Start of INPUT DATA

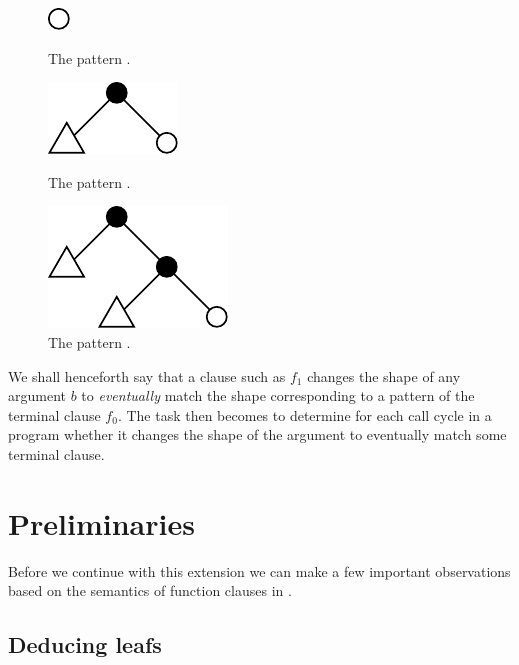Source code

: \begin{figure}[htbp!]
\begin{minipage}{0.3\linewidth}
\centering
\includegraphics{figures/size-change-fail-f1-0}
\caption[]{The pattern .}
\label{figure:size-change-fail-f1-0}
\end{minipage}
\begin{minipage}{0.3\linewidth}
\centering
\includegraphics{figures/size-change-fail-f1-1}
\caption[]{The pattern .}
\label{figure:size-change-fail-f1-1}
\end{minipage}
\begin{minipage}{0.3\linewidth}
\centering
\includegraphics{figures/size-change-fail-f1-2}
\caption[]{The pattern .}
\label{figure:size-change-fail-f1-2}
\end{minipage}
\end{figure}

We shall henceforth say that a clause such as $f_1$ changes the shape of any
argument $b$ to \emph{eventually} match the shape corresponding to a pattern of
the terminal clause $f_0$. The task then becomes to determine for each call
cycle in a program whether it changes the shape of the argument to eventually
match some terminal clause.

\section{Preliminaries}

Before we continue with this extension we can make a few important observations
based on the semantics of function clauses in \D{}.

\subsection{Deducing leafs}\label{section:extend-deducing-zero}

End of INPUT DATA

## ASSIGNMENT
Check each line of the entries, and copy the ones that contain "includegraphics".

## RESPONSE
\includegraphics{figures/size-change-fail-f1-0}
\includegraphics{figures/size-change-fail-f1-1}
\includegraphics{figures/size-change-fail-f1-2}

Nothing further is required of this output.